Primary cardiomyopathies: classification, pathophysiology, clinical recognition and management.

In recent years, the definition of cardiomyopathy has been restricted to the idiopathic forms of myocardial disease and has been grouped into three general categories: (1) congestive or dilated cardiomyopathy, (2) hypertrophic cardiomyopathy, and (3) restrictive cardiomyopathy. The history and physical examination and echocardiography appear to be the most helpful in the clinical recognition of these disorders. In general, the prognosis of patients with congestive cardiomyopathy is guarded. Their survival primarily depends on the natural history and progression of the disease as well as the response to treatment with anticongestive drugs. The recent advent of vasodilator therapy has provided additional help to the patient with refractory congestive heart failure. Hypertrophic cardiomyopathy appears to be much more frequently recognized since the advent of echocardiography. The young patient has a much higher incidence of serious complications (combined right and left ventricular outflow obstruction, more generalized hypertrophic cardiomyopathy, and sudden death), and the patient presenting in later life appears to have fewer associated complications. There is a familial association with hypertrophic cardiomyopathy, although the true incidence and full expression of the association is not well understood at present. The majority of adult patients acieve prolonged survival with medical and/or surgical treatment.
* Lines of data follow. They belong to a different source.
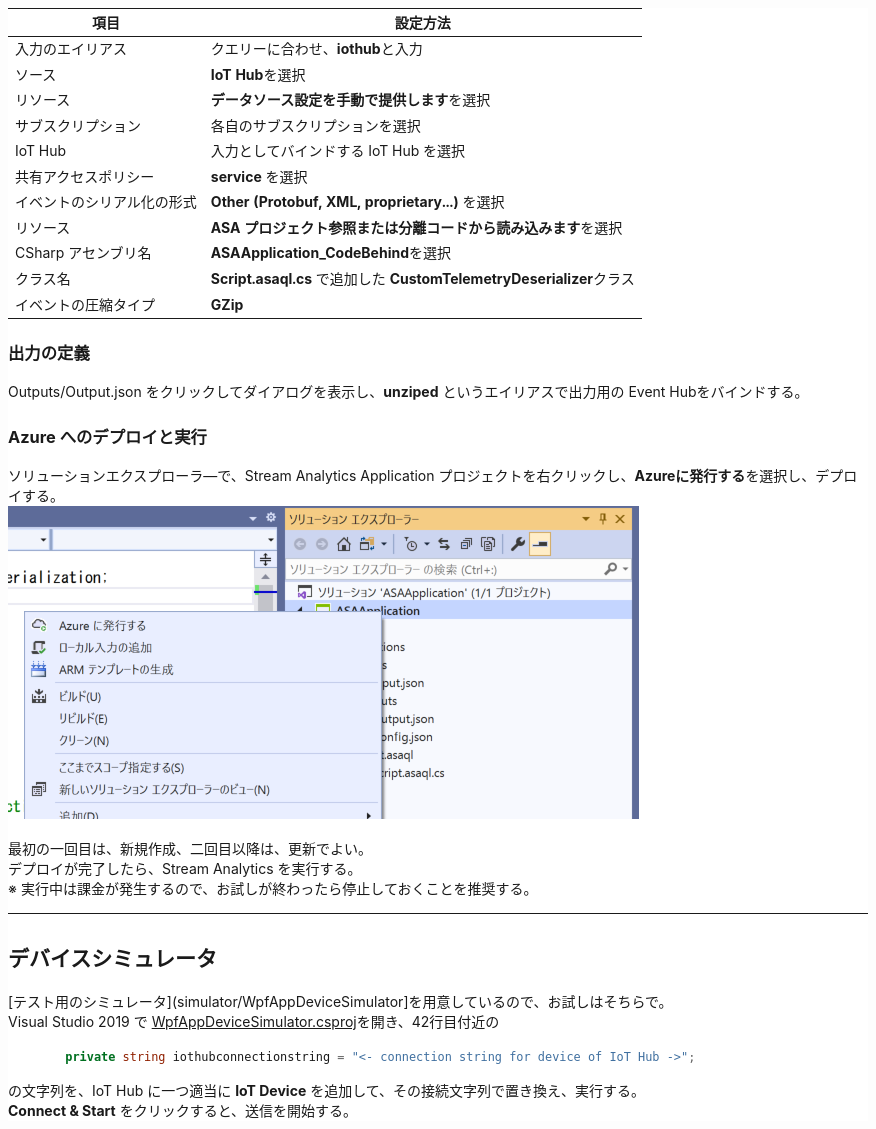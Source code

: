 |項目|設定方法|
|-|-|
|入力のエイリアス|クエリーに合わせ、<b>iothub</b>と入力|
|ソース|<b>IoT Hub</b>を選択|
|リソース|<b>データソース設定を手動で提供します</b>を選択|
|サブスクリプション|各自のサブスクリプションを選択|
|IoT Hub|入力としてバインドする IoT Hub を選択|
|共有アクセスポリシー|<b>service</b> を選択|
|イベントのシリアル化の形式|<b>Other (Protobuf, XML, proprietary...)</b> を選択|
|リソース|<b>ASA プロジェクト参照または分離コードから読み込みます</b>を選択|
|CSharp アセンブリ名|<b>ASAApplication_CodeBehind</b>を選択|
|クラス名|<b>Script.asaql.cs</b> で追加した <b>CustomTelemetryDeserializer</b>クラス|
|イベントの圧縮タイプ|<b>GZip</b>|

### 出力の定義  
Outputs/Output.json をクリックしてダイアログを表示し、<b>unziped</b> というエイリアスで出力用の Event Hubをバインドする。  

### Azure へのデプロイと実行  
ソリューションエクスプローラ―で、Stream Analytics Application プロジェクトを右クリックし、<b>Azureに発行する</b>を選択し、デプロイする。  
![deploy](images/deploy.png)

最初の一回目は、新規作成、二回目以降は、更新でよい。  
デプロイが完了したら、Stream Analytics を実行する。  
※ 実行中は課金が発生するので、お試しが終わったら停止しておくことを推奨する。  

---
## デバイスシミュレータ 
[テスト用のシミュレータ](simulator/WpfAppDeviceSimulator]を用意しているので、お試しはそちらで。  
Visual Studio 2019 で [WpfAppDeviceSimulator.csproj](simulator/WpfAppDeviceSimulator/Simulator.csproj)を開き、42行目付近の  
```cs
        private string iothubconnectionstring = "<- connection string for device of IoT Hub ->";
```
の文字列を、IoT Hub に一つ適当に <b>IoT Device</b> を追加して、その接続文字列で置き換え、実行する。  
<b>Connect & Start</b> をクリックすると、送信を開始する。  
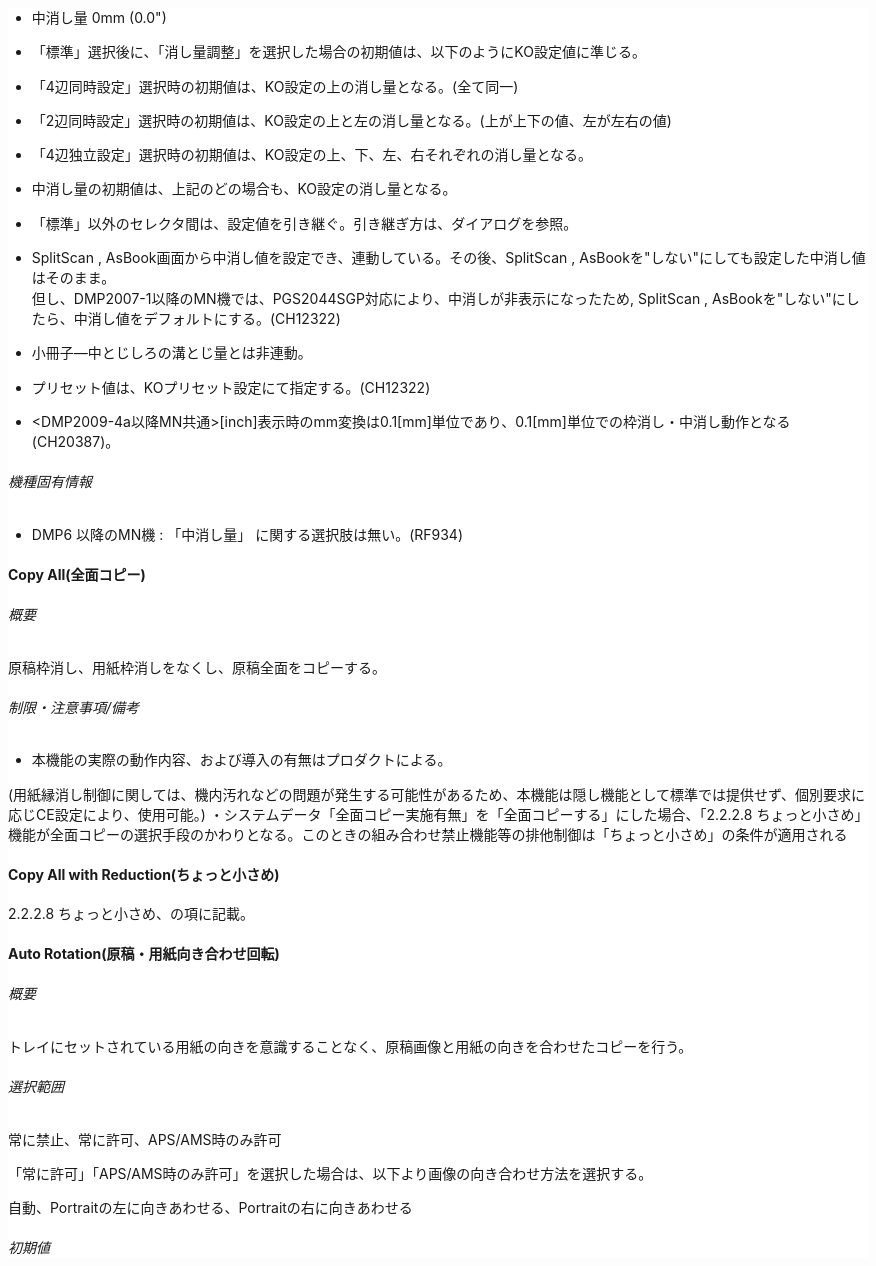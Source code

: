 -   中消し量 0mm (0.0")

- 「標準」選択後に、「消し量調整」を選択した場合の初期値は、以下のようにKO設定値に準じる。
- 「4辺同時設定」選択時の初期値は、KO設定の上の消し量となる。(全て同一)
- 「2辺同時設定」選択時の初期値は、KO設定の上と左の消し量となる。(上が上下の値、左が左右の値)
- 「4辺独立設定」選択時の初期値は、KO設定の上、下、左、右それぞれの消し量となる。
 - 中消し量の初期値は、上記のどの場合も、KO設定の消し量となる。

-   「標準」以外のセレクタ間は、設定値を引き継ぐ。引き継ぎ方は、ダイアログを参照。

-   SplitScan ,
    AsBook画面から中消し値を設定でき、連動している。その後、SplitScan ,
    AsBookを"しない"にしても設定した中消し値はそのまま。  
    但し、DMP2007-1以降のMN機では、PGS2044SGP対応により、中消しが非表示になったため,
    SplitScan ,
    AsBookを"しない"にしたら、中消し値をデフォルトにする。(CH12322)

-   小冊子―中とじしろの溝とじ量とは非連動。

-   プリセット値は、KOプリセット設定にて指定する。(CH12322)

-   <DMP2009-4a以降MN共通>\[inch\]表示時のmm変換は0.1\[mm\]単位であり、0.1\[mm\]単位での枠消し・中消し動作となる(CH20387)。

###### 機種固有情報

-   DMP6 以降のMN機 : 「中消し量」
    に関する選択肢は無い。(RF934)

#### Copy All(全面コピー)

###### 概要
原稿枠消し、用紙枠消しをなくし、原稿全面をコピーする。

###### 制限・注意事項/備考

- 本機能の実際の動作内容、および導入の有無はプロダクトによる。

(用紙縁消し制御に関しては、機内汚れなどの問題が発生する可能性があるため、本機能は隠し機能として標準では提供せず、個別要求に応じCE設定により、使用可能。)
 ・システムデータ「全面コピー実施有無」を「全面コピーする」にした場合、「2.2.2.8
ちょっと小さめ」機能が全面コピーの選択手段のかわりとなる。このときの組み合わせ禁止機能等の排他制御は「ちょっと小さめ」の条件が適用される

#### Copy All with Reduction(ちょっと小さめ)

2.2.2.8 ちょっと小さめ、の項に記載。

#### Auto Rotation(原稿・用紙向き合わせ回転)

###### 概要
トレイにセットされている用紙の向きを意識することなく、原稿画像と用紙の向きを合わせたコピーを行う。

###### 選択範囲

常に禁止、常に許可、APS/AMS時のみ許可

「常に許可」「APS/AMS時のみ許可」を選択した場合は、以下より画像の向き合わせ方法を選択する。

自動、Portraitの左に向きあわせる、Portraitの右に向きあわせる

###### 初期値
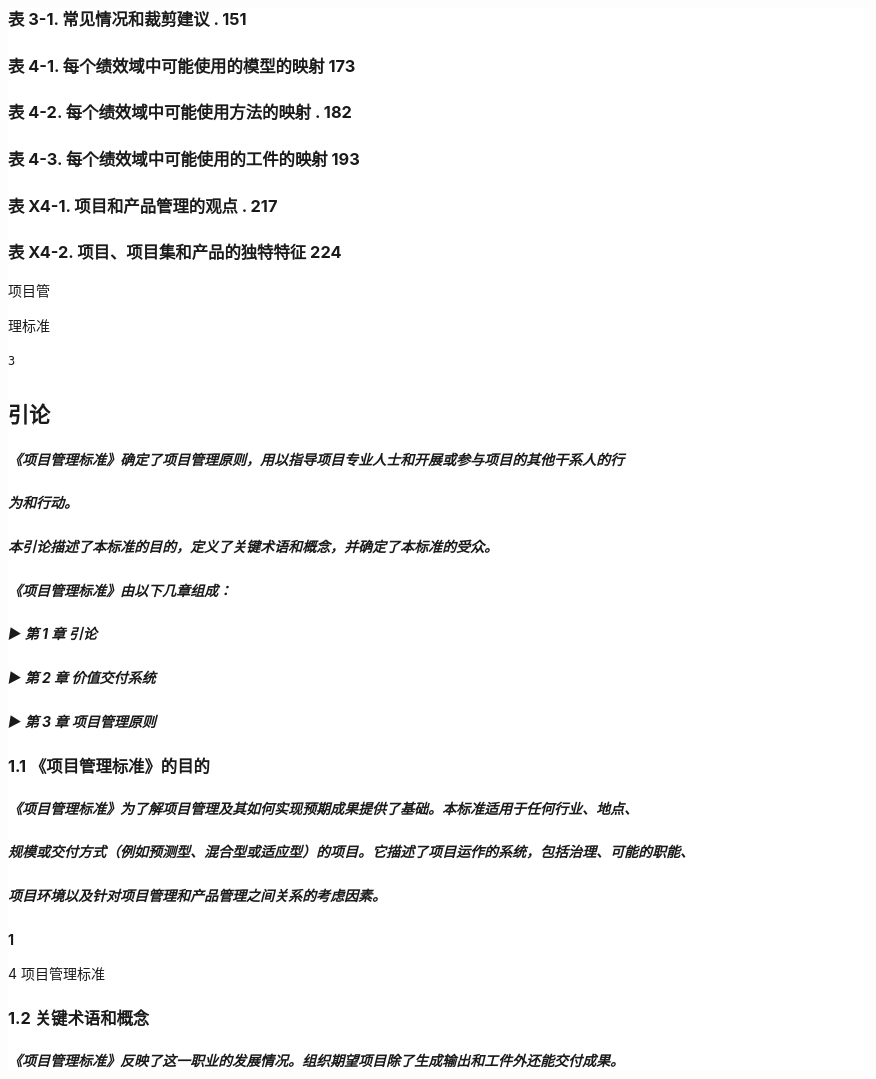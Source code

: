 ### 表 3-1. 常见情况和裁剪建议 . 151

### 表 4-1. 每个绩效域中可能使用的模型的映射  173

### 表 4-2. 每个绩效域中可能使用方法的映射 . 182

### 表 4-3. 每个绩效域中可能使用的工件的映射  193

### 表 X4-1. 项目和产品管理的观点 . 217

### 表 X4-2. 项目、项目集和产品的独特特征  224


项目管

理标准



```
3
```
## 引论

##### 《项目管理标准》确定了项目管理原则，用以指导项目专业人士和开展或参与项目的其他干系人的行

##### 为和行动。

##### 本引论描述了本标准的目的，定义了关键术语和概念，并确定了本标准的受众。

##### 《项目管理标准》由以下几章组成：

##### ▶ 第 1 章 引论

##### ▶ 第 2 章 价值交付系统

##### ▶ 第 3 章 项目管理原则

### 1.1 《项目管理标准》的目的

##### 《项目管理标准》为了解项目管理及其如何实现预期成果提供了基础。本标准适用于任何行业、地点、

##### 规模或交付方式（例如预测型、混合型或适应型）的项目。它描述了项目运作的系统，包括治理、可能的职能、

##### 项目环境以及针对项目管理和产品管理之间关系的考虑因素。

**1**


4 项目管理标准

### 1.2 关键术语和概念

##### 《项目管理标准》反映了这一职业的发展情况。组织期望项目除了生成输出和工件外还能交付成果。
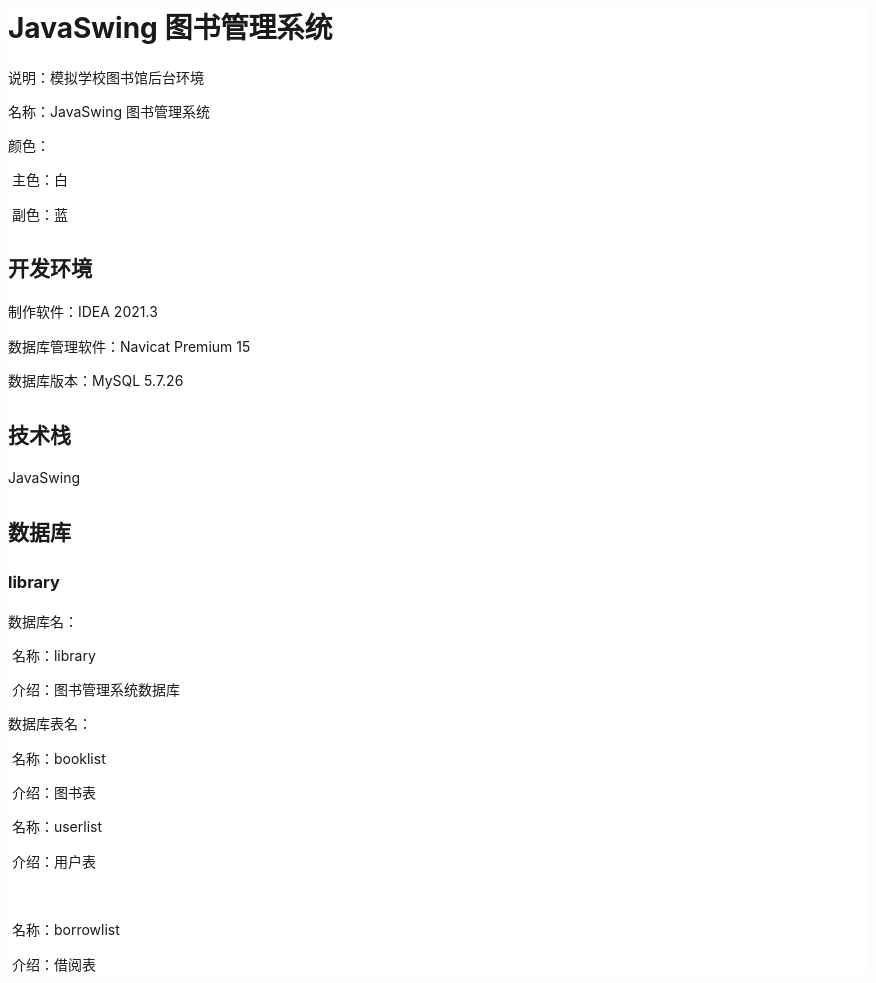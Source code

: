 # JavaSwing 图书管理系统

说明：模拟学校图书馆后台环境

名称：JavaSwing 图书管理系统

颜色：

​	主色：白

​	副色：蓝



## 开发环境

制作软件：IDEA 2021.3

数据库管理软件：Navicat Premium 15

数据库版本：MySQL 5.7.26



## 技术栈

JavaSwing



## 数据库

### library

数据库名：

​	名称：library

​	介绍：图书管理系统数据库



数据库表名：

​	名称：booklist

​	介绍：图书表



​	名称：userlist

​	介绍：用户表

​	

​	名称：borrowlist

​	介绍：借阅表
The restrictive cardiomyopathies are probably the least well understood. All three subgroups (Löffler's endocarditis, primary restrictive cardiomyopathy, and endomyocardial fibrosis) have a guarded prognosis. The acute form (Löffler's endocarditis) is characterized by a debilitating illness with death usually within a couple of months; however, a small percentage of these patients can have long survival and may actually evolve into a more chronic form, i.e., primary restrictive cardiomyopathy or endomyocardial fibrosis. The latter two restrictive myopathies usually have a slow indolent course, and their prognosis is primarily determined by the amount of myocardial damage and endocardial fibrosis.